++++ Dataset records ++++

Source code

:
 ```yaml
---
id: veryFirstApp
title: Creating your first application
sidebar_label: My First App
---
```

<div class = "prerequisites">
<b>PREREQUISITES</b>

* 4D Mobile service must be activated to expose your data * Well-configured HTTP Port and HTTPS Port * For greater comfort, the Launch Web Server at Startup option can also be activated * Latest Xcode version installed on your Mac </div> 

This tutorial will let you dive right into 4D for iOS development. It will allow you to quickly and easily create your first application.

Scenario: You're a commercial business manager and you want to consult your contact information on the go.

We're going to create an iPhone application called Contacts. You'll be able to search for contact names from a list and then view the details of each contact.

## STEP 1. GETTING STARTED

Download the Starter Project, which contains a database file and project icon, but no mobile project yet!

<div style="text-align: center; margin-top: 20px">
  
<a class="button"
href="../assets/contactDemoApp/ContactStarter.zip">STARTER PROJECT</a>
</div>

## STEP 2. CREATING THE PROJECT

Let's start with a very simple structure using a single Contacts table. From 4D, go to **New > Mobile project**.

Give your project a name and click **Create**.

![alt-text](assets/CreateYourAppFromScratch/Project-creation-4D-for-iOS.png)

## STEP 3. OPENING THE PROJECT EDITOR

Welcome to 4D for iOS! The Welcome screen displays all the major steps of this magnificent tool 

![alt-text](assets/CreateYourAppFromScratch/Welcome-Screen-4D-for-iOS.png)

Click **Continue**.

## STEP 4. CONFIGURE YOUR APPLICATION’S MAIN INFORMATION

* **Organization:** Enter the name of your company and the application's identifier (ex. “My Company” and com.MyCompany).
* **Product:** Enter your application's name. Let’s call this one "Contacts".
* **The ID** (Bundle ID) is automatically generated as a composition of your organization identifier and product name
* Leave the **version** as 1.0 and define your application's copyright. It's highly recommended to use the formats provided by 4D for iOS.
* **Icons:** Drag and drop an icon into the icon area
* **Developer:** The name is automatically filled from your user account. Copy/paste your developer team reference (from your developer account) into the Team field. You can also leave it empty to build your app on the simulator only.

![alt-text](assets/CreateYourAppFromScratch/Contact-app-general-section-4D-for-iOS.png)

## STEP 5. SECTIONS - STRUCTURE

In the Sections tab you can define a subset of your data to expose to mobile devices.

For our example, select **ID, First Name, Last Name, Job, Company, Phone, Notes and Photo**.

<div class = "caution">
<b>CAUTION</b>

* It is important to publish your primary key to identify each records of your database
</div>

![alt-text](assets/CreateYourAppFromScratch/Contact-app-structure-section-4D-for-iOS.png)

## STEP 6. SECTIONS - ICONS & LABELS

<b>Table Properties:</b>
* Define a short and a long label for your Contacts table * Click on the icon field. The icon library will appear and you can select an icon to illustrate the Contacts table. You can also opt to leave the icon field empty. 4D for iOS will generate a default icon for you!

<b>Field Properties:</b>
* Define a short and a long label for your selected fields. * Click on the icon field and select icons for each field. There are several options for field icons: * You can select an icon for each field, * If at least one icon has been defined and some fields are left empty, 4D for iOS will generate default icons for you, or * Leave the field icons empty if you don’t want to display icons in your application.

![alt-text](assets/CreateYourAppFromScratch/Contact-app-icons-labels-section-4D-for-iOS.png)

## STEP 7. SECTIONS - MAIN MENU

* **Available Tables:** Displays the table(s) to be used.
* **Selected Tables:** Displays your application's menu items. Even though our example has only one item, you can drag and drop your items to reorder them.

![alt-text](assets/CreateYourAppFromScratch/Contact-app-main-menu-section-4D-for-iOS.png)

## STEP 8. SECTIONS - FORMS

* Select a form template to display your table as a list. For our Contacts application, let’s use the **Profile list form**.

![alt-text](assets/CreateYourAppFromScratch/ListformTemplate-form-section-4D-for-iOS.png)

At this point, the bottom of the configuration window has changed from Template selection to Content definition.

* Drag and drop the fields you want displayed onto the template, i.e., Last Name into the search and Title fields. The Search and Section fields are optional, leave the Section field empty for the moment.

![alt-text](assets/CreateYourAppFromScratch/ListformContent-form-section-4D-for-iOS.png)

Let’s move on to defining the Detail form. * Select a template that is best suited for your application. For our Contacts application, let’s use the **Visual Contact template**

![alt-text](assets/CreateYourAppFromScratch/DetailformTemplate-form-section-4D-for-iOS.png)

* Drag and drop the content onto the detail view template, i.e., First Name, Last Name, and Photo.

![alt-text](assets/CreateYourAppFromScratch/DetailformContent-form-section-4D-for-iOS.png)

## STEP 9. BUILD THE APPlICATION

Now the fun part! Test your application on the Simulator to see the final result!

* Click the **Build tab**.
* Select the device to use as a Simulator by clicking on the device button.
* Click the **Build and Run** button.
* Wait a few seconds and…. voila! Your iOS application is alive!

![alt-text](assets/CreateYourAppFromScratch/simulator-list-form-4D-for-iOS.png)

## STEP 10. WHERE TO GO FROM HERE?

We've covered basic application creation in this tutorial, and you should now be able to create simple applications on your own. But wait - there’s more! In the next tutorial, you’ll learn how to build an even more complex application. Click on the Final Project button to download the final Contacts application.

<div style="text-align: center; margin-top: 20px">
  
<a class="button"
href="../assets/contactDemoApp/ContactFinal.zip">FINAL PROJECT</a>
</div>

++++

• Assignment
In the entries above, find each line with the word "Welcome" and show it.

• Task solution
Welcome to 4D for iOS! The Welcome screen displays all the major steps of this magnificent tool 
![alt-text](assets/CreateYourAppFromScratch/Welcome-Screen-4D-for-iOS.png)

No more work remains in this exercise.